--- INFORMATION SHOWN ---
⟨
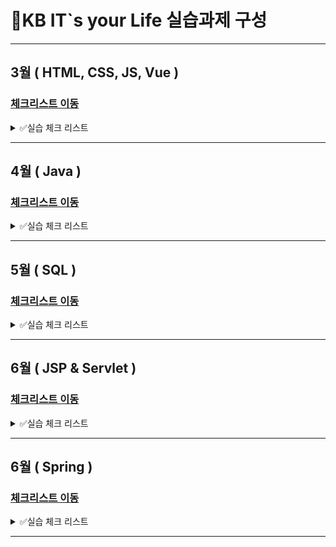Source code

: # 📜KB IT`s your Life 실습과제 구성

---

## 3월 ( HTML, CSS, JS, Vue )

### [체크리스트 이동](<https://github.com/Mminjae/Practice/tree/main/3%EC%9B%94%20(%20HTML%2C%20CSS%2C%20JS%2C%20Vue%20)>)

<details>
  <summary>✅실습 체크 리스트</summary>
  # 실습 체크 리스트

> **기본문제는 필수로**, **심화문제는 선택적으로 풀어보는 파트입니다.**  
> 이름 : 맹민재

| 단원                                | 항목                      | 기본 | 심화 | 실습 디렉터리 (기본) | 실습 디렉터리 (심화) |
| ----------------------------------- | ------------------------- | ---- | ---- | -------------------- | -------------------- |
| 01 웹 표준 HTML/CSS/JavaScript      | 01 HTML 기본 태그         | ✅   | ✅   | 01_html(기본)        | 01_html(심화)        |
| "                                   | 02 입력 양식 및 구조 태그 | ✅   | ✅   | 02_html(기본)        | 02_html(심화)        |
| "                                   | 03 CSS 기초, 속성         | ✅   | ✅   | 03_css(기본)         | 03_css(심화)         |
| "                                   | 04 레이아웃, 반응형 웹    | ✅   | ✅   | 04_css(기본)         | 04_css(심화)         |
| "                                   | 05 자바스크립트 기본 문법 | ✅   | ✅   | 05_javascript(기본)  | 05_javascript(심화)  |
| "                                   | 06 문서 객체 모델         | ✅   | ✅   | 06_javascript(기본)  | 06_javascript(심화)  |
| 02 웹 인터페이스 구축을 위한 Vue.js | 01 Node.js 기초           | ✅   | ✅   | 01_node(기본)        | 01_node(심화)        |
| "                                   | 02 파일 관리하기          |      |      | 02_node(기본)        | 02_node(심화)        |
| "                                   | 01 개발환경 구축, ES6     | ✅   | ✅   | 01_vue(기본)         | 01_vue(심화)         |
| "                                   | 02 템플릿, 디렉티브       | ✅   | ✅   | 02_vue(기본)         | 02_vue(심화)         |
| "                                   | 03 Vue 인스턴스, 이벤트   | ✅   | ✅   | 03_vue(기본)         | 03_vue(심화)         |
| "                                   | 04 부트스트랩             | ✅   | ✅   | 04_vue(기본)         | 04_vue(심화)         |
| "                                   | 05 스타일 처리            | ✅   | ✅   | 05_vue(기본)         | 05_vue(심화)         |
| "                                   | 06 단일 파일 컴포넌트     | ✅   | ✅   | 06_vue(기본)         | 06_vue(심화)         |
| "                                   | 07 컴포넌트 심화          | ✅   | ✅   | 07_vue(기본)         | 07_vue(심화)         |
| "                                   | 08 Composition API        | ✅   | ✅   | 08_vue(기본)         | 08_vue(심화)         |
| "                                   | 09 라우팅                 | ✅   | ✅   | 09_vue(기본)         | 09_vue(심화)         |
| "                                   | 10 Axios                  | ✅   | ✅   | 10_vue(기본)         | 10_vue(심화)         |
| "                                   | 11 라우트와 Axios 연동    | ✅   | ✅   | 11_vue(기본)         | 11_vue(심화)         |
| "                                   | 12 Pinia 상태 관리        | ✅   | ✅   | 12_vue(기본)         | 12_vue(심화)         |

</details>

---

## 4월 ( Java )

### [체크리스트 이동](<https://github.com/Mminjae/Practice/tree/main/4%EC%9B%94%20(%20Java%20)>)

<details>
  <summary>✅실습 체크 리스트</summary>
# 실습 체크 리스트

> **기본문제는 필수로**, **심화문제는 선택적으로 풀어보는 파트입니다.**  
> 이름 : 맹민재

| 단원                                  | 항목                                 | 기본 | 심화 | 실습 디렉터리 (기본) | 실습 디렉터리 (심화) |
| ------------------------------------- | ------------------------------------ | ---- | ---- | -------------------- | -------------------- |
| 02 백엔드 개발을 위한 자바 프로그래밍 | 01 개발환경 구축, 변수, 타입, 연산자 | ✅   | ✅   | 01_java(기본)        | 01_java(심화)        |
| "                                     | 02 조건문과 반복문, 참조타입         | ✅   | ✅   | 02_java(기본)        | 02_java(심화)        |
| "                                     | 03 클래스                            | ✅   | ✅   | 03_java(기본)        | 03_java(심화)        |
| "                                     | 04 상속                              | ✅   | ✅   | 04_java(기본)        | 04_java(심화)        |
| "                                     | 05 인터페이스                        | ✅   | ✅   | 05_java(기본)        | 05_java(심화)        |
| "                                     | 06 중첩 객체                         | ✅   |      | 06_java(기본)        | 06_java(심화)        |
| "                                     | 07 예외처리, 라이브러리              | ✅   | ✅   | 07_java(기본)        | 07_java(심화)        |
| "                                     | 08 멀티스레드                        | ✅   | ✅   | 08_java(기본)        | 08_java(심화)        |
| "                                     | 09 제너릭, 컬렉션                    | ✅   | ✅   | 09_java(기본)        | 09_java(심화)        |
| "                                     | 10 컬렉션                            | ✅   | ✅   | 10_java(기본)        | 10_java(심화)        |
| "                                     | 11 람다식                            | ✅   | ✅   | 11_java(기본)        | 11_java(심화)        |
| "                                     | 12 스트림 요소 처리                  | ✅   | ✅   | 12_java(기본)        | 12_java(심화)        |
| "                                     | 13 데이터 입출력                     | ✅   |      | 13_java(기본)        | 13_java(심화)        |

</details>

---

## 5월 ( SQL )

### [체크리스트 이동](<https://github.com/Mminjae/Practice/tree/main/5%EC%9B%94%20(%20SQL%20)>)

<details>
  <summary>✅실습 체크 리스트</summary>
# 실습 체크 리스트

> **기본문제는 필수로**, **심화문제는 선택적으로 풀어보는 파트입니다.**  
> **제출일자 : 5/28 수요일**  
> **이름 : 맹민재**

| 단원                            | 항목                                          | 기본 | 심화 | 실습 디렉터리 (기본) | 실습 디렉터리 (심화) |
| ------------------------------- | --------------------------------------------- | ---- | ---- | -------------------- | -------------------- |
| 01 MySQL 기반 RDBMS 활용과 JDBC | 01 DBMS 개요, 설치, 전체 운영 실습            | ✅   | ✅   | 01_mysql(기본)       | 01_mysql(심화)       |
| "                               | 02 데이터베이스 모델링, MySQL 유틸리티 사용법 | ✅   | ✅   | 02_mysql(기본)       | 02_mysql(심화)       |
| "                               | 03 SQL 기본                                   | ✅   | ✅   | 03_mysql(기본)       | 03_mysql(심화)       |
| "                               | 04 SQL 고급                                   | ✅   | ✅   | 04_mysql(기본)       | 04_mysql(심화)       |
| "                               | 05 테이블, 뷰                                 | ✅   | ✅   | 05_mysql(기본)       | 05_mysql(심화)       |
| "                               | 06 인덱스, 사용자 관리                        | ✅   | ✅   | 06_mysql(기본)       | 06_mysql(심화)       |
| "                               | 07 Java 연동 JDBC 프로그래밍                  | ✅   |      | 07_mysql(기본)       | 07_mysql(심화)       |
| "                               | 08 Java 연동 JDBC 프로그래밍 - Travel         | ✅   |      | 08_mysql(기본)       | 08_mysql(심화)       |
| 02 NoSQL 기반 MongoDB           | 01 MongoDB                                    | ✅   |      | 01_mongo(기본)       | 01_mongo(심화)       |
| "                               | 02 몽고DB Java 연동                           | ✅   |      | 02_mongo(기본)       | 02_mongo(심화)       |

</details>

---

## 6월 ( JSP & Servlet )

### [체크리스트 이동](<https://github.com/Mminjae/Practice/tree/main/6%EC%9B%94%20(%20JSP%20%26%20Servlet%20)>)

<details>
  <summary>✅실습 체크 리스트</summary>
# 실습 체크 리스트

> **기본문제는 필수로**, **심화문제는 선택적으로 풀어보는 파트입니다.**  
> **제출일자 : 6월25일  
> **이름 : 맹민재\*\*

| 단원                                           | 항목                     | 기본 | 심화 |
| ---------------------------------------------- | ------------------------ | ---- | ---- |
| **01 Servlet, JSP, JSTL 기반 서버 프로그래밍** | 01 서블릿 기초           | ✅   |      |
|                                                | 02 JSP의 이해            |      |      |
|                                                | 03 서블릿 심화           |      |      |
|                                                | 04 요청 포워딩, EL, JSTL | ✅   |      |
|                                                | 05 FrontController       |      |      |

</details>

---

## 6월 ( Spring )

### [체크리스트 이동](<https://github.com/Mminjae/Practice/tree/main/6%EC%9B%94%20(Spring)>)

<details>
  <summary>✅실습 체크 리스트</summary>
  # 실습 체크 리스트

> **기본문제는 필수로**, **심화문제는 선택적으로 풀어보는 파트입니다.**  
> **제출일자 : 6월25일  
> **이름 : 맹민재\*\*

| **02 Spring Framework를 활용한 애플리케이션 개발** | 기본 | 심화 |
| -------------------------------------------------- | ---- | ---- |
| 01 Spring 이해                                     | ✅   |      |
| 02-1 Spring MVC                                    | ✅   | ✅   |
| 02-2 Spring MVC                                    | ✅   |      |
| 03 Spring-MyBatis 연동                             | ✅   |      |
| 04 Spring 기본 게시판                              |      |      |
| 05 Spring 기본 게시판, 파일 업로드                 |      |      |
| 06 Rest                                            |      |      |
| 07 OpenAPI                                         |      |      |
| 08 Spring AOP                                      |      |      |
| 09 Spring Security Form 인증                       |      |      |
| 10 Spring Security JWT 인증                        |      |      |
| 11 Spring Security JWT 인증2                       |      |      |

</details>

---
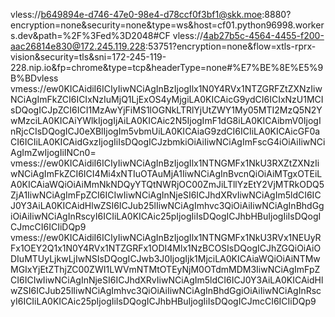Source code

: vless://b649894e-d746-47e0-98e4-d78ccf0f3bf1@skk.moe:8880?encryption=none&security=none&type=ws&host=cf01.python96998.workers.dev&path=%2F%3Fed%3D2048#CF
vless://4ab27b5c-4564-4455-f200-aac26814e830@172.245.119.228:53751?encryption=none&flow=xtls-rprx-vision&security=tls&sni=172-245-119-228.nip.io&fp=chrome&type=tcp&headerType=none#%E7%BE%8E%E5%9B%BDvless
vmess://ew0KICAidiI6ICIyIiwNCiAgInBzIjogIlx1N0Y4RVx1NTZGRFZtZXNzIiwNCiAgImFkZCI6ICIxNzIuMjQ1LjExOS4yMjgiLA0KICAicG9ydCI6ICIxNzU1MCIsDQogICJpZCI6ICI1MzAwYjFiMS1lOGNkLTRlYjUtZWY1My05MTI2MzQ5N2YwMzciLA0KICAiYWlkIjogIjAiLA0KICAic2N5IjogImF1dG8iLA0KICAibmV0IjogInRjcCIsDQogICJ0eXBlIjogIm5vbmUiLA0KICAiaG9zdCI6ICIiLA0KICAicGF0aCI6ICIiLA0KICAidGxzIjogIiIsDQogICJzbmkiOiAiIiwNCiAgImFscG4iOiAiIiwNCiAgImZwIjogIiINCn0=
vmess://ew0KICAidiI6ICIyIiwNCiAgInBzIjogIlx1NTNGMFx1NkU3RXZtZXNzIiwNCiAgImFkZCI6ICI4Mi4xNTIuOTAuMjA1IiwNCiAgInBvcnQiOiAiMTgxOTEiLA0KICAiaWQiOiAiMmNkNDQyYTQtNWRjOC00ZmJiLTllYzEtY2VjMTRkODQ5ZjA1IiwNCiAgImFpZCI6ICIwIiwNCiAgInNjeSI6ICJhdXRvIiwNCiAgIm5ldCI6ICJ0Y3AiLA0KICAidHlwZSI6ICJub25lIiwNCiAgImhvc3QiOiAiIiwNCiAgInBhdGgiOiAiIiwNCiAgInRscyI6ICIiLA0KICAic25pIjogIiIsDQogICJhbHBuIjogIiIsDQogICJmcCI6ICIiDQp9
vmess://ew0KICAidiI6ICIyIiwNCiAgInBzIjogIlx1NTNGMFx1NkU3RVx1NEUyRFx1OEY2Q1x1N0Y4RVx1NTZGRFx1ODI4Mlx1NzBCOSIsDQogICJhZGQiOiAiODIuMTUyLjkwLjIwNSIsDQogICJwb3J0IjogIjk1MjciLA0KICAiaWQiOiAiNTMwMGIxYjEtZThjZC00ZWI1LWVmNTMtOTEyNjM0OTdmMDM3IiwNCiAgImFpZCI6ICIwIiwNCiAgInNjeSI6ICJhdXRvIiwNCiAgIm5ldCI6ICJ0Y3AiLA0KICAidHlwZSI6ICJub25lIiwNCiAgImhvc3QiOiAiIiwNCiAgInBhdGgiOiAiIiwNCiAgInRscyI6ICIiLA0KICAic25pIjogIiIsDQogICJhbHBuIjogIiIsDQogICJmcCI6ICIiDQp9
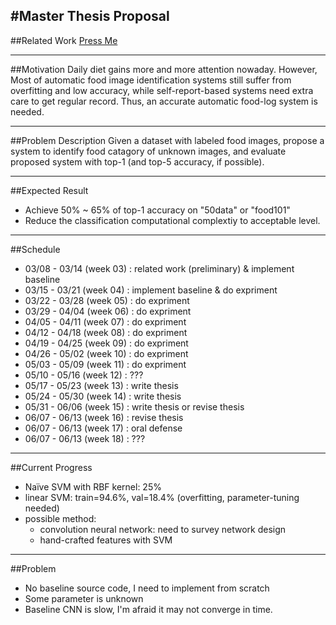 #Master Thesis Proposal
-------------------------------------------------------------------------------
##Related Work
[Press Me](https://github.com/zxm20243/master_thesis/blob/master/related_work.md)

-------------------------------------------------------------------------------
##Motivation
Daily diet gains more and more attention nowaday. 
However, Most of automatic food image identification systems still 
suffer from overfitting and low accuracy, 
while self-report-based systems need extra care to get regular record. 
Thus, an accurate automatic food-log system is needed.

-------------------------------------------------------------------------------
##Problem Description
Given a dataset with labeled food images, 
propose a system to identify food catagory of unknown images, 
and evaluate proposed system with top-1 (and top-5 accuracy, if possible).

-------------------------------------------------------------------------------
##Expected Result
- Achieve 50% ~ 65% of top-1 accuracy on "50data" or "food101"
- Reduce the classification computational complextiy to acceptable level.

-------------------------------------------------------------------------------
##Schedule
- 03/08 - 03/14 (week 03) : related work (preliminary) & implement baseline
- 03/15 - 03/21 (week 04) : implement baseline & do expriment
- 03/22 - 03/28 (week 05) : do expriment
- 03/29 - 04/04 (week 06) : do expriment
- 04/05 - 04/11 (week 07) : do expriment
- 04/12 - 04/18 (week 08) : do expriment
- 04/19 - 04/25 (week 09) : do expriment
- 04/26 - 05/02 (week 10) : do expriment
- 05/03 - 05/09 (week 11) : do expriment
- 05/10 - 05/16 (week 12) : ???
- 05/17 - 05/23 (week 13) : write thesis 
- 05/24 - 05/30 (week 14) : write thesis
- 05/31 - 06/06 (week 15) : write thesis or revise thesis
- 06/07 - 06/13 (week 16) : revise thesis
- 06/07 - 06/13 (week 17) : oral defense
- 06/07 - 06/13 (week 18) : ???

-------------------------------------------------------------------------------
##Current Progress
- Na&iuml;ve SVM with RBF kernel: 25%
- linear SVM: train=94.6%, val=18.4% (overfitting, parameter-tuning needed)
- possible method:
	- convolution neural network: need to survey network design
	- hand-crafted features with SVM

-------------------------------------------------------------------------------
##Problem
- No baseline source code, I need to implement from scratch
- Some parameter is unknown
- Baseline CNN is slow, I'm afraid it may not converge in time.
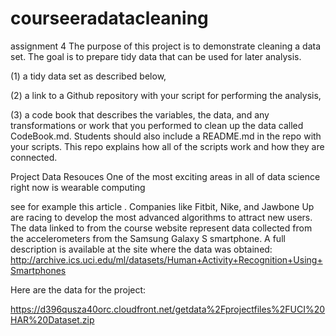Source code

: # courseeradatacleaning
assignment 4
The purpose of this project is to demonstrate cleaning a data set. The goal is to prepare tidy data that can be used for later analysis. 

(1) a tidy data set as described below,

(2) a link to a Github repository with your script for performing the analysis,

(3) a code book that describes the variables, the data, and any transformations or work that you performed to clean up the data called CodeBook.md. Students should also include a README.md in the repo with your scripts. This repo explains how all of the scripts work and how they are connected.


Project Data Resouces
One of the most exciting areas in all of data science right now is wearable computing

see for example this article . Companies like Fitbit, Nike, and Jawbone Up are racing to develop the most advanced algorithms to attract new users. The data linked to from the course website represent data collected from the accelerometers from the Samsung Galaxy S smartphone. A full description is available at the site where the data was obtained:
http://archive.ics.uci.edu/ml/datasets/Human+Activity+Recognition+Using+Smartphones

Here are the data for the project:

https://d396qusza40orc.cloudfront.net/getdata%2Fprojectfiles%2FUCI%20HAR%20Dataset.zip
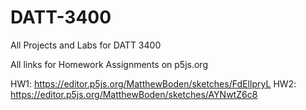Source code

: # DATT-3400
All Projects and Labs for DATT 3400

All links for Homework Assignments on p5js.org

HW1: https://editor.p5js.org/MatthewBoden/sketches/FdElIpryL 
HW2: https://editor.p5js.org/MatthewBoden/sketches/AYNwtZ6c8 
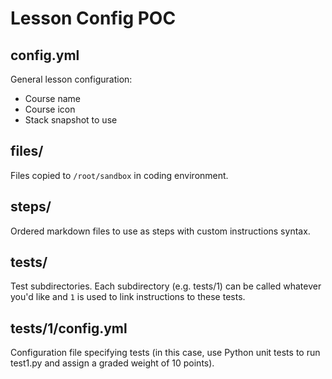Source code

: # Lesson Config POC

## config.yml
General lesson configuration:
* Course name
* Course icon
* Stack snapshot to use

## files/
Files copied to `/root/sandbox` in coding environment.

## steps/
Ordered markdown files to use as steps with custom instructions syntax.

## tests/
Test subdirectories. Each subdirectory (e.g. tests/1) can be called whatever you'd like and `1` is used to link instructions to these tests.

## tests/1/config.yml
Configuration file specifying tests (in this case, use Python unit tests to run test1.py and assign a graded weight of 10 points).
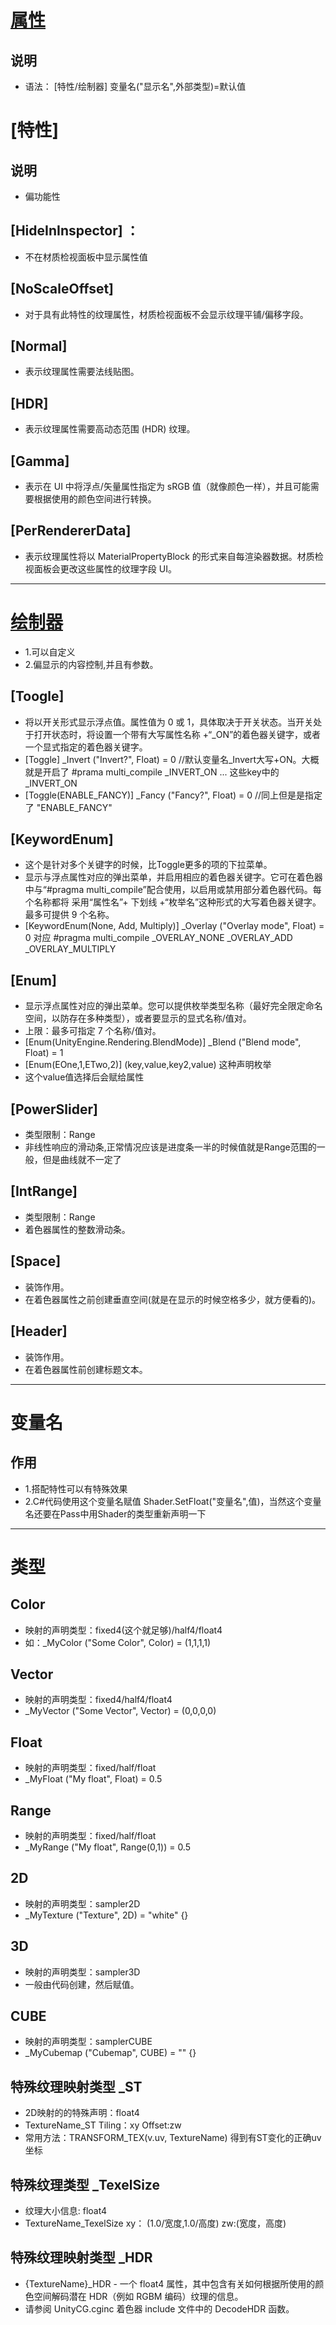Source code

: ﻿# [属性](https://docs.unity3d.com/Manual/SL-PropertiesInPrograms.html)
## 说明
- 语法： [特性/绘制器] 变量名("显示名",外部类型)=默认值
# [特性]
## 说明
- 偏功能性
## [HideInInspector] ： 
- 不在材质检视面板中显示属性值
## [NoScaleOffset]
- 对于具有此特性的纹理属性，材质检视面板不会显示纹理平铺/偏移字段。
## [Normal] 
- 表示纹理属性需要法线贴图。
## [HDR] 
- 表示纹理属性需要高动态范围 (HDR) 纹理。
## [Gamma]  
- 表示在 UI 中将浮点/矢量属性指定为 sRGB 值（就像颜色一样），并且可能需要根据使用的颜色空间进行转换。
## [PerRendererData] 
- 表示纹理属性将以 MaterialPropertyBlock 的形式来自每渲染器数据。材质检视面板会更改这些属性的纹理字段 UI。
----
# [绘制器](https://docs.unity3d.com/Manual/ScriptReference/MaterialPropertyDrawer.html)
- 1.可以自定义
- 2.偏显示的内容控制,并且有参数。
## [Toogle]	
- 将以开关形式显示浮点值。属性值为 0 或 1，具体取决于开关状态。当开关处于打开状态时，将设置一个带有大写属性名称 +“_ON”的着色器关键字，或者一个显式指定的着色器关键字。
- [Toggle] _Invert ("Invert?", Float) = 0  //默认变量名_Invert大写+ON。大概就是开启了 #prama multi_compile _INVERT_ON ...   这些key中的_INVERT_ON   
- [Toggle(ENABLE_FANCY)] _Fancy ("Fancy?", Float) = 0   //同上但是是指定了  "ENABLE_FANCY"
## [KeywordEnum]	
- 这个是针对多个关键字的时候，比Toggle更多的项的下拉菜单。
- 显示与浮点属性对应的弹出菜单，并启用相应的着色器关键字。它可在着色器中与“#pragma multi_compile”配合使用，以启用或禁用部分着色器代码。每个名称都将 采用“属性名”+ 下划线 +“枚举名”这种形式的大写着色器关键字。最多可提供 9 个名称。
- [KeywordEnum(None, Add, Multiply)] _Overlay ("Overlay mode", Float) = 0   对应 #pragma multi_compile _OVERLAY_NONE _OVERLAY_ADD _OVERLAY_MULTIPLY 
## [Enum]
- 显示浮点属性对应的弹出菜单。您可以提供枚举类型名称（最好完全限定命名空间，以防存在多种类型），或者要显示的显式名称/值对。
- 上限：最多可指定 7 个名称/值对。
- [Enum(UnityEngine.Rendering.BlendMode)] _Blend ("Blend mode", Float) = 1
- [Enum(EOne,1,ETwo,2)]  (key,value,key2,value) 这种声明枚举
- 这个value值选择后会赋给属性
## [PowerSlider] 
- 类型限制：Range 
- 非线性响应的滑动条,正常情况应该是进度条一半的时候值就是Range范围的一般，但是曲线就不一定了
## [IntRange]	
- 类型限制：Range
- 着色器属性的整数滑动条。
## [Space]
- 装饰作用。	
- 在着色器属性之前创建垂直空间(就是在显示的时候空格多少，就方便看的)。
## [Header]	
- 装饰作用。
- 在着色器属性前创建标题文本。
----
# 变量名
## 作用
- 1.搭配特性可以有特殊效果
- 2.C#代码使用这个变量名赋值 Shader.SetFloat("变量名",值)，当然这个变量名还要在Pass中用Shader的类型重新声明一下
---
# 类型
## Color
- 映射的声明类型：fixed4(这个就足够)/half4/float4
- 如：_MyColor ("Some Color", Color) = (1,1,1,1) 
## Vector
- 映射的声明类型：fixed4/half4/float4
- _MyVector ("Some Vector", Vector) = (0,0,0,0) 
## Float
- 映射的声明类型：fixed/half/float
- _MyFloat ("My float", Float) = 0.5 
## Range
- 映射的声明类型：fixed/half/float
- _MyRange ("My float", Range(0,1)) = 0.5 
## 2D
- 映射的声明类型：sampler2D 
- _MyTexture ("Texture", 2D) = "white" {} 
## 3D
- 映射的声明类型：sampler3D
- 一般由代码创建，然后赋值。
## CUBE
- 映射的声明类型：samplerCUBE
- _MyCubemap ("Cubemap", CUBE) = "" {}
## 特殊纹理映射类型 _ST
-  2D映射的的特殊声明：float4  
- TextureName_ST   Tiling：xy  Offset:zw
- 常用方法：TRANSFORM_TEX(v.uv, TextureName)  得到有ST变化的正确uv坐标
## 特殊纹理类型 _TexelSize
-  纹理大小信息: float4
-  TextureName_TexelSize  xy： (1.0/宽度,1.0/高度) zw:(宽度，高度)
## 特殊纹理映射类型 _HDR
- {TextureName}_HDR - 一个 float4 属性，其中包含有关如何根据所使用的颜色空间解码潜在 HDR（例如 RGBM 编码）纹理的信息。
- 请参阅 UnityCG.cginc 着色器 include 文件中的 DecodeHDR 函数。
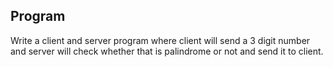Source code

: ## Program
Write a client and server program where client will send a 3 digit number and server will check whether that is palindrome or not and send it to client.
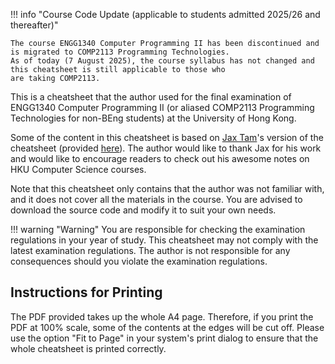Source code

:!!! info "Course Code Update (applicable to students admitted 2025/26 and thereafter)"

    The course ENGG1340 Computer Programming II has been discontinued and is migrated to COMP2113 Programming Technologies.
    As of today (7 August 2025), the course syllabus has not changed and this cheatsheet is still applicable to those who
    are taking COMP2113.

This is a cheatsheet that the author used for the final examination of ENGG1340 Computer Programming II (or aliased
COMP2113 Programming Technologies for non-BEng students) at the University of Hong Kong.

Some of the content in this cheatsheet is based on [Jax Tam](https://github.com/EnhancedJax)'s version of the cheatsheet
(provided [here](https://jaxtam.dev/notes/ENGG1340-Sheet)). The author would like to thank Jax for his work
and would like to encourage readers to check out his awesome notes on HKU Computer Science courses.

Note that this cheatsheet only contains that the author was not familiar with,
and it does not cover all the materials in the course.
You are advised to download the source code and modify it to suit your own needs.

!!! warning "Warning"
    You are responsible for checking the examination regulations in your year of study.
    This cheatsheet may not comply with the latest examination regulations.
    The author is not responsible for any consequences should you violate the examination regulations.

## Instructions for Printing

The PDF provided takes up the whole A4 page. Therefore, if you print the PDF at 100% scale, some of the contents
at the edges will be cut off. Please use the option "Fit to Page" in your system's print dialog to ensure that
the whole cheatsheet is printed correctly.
⟩
--- TASK DETAILS ---
Only the lines from the one containing "## Instructions for Printing" to the end of the listing belong in the output, each reproduced exactly.

--- RESPONSE BOX ---
## Instructions for Printing

The PDF provided takes up the whole A4 page. Therefore, if you print the PDF at 100% scale, some of the contents
at the edges will be cut off. Please use the option "Fit to Page" in your system's print dialog to ensure that
the whole cheatsheet is printed correctly.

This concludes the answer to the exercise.